I really appreciate everyone's feedback as I am very much in my own hosting bubble, in rural Devon, with no one to talk through such situations.
I largely rely on Airbnb, picking up the phone and chatting to them, even when they rarely offer much advice, helps me work through things.
I always try to write honest and factual reviews, but it can be hard sometimes to come up with the most appropriate wording and tone. I think your approach to reviews is great and choice of wording is really helpful, so thank you.
I'm sorry if it sounds like I'm being a pain or worse. I think I've simply come to end of a horrid year or so and I've had enough.
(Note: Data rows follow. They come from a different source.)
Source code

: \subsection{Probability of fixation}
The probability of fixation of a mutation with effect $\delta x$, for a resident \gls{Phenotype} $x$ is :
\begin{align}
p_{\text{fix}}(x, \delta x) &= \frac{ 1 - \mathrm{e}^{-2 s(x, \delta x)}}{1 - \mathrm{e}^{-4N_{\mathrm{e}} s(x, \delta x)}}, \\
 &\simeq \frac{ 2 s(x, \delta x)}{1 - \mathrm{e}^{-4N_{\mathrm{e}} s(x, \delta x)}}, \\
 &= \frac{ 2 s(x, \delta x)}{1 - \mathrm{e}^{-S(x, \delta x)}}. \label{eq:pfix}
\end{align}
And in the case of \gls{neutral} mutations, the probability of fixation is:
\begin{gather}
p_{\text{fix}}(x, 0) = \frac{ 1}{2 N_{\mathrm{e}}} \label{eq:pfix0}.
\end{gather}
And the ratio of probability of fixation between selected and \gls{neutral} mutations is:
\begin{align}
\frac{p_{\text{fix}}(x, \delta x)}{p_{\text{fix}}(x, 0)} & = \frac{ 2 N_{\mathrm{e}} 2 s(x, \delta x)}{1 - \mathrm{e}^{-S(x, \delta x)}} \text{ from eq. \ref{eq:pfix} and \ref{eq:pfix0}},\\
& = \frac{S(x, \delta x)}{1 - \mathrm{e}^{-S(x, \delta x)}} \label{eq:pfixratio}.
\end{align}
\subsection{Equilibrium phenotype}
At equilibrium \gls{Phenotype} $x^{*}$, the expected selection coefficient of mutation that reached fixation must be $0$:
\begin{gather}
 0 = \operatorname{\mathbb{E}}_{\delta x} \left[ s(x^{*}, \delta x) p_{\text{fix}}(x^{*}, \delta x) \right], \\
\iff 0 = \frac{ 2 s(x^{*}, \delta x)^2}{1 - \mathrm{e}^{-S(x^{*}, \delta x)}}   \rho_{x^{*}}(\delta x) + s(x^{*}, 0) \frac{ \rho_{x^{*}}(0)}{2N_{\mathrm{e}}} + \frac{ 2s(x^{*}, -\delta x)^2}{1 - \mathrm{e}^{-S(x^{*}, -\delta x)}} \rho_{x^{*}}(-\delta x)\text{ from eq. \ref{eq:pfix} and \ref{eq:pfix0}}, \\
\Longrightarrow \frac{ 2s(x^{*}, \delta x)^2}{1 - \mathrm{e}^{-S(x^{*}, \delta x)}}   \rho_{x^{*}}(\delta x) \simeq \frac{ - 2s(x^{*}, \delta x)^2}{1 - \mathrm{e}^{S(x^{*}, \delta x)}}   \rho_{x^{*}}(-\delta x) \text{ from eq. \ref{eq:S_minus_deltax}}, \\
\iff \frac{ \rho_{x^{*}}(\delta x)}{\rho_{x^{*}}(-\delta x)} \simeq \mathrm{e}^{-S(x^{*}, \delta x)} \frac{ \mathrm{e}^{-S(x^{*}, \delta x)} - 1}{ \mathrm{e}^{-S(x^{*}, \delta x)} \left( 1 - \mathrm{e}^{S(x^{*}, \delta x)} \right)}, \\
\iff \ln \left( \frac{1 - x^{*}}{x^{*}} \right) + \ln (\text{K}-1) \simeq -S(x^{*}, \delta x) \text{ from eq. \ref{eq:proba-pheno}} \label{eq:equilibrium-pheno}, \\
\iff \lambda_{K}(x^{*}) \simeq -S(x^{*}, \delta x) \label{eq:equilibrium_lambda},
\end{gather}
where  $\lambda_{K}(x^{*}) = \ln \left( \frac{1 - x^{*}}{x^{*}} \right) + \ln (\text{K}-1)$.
Even though I cannot afford to take a break from hosting, this year I will be enjoying 10 days of no guests and, hopefully, I can start the new year afresh.
Thank you,l again, Laura.
@Sarah327 Personally, I wouldn’t worry about potential future guests being put off by your review of this guy. They won’t see the review unless they want to spend time digging. And you don’t have to be harsh or even call the guy a liar (I certainly wouldn’t recommend that). But using the words miscommunication or misunderstanding to my mind doesn’t accurately portray the situation and in fact would leave the me the impression that you were at fault too. As a host I would want to get the impression that this guy is sketchy. Which he is. I would not want to host him.
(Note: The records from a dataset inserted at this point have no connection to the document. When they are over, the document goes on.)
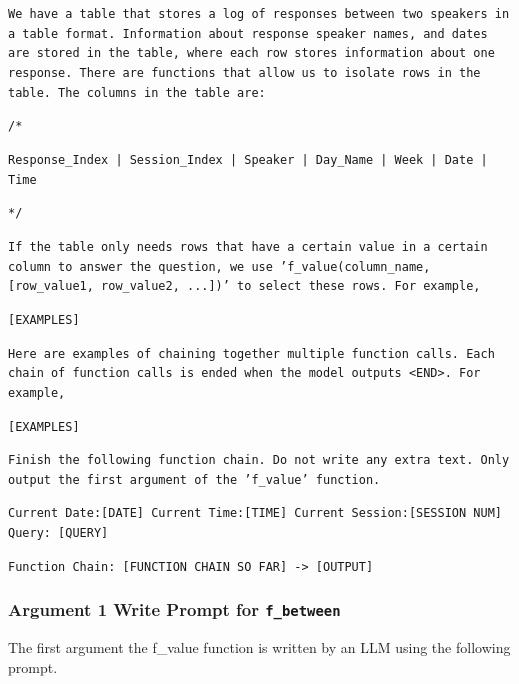 \documentclass{article}
\begin{document}
\colorbox{prompt_gray}{\begin{minipage}{.98\textwidth}
\texttt{We have a table that stores a log of responses between two speakers in a table format. Information about response speaker names, and dates are stored in the table, where each row stores information about one response. There are functions that allow us to isolate rows in the table. The columns in the table are:}
\newline

\texttt{/*}

\texttt{Response\_Index | Session\_Index | Speaker | Day\_Name | Week | Date | Time}

\texttt{*/}
\newline

\texttt{If the table only needs rows that have a certain value in a certain column to answer the question, we use 'f\_value(column\_name, [row\_value1, row\_value2, ...])' to select these rows. For example,}
\newline

\texttt{[EXAMPLES]}
\newline


\texttt{Here are examples of chaining together multiple function calls. Each chain of function calls is ended when the model outputs <END>. For example,}
\newline

\texttt{[EXAMPLES]}
\newline

\texttt{Finish the following function chain. Do not write any extra text. Only output the first argument of the 'f\_value' function.}
\newline

\texttt{Current Date:[DATE] Current Time:[TIME] Current Session:[SESSION NUM]}
\texttt{Query: [QUERY]}

\texttt{Function Chain: [FUNCTION CHAIN SO FAR] -> [OUTPUT]}
\end{minipage}}


\newpage
\subsubsection{Argument 1 Write Prompt for \texttt{f\_between}}
The first argument the f\_value function is written by an LLM using the following prompt.
\end{document}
@Sarah327 . I would share your hurt at your guests disrespect towards you. As regards giving him a bad review…. I would hold that sanction back for more serious misdeeds and agree that it might reflect more on you than him to readers with no background knowledge of your story, but in the case of a seriously bad experience I would definitely call a spade a spade. You owe it to fellow AirBnb hosts, and yourself.
After four years hosting I am currently hosting only my 2nd nightmare guests and realised this on their 3rd day into a 21 night stay. 11 days ago I tried to engage with AirBnb and after navigating my way through their irritating bots before talking to an actual human, I have been contacted by six different “ambassadors” each one assuring me they would fix it for me. Late yesterday evening they belatedly offered to end the contract as they now saw that my complaints were well founded… ha !… I withdrew the request as they will be leaving in a few days now anyway. I will definitely be giving them a bad review.
I believe that AirBnb are big on sympathy but not big on action ! I believe they regard hosts as expendable and guests as less so as they are their Golden Geese whom they don’t want to lose to another service provider.
You can be sure of an understanding “ear” here, as well as on other Host forum(s)- you are in absolutely the right spot to vent, and you graciously accepted advice and critique. I’m betting - if you wait until the 11th hour to leave your review as suggested, that he won’t bother to write one. Too early, I agree, could put him back on the offensive.
I agree with @Laura2592 that this is a misunderstanding with an otherwise fine guest.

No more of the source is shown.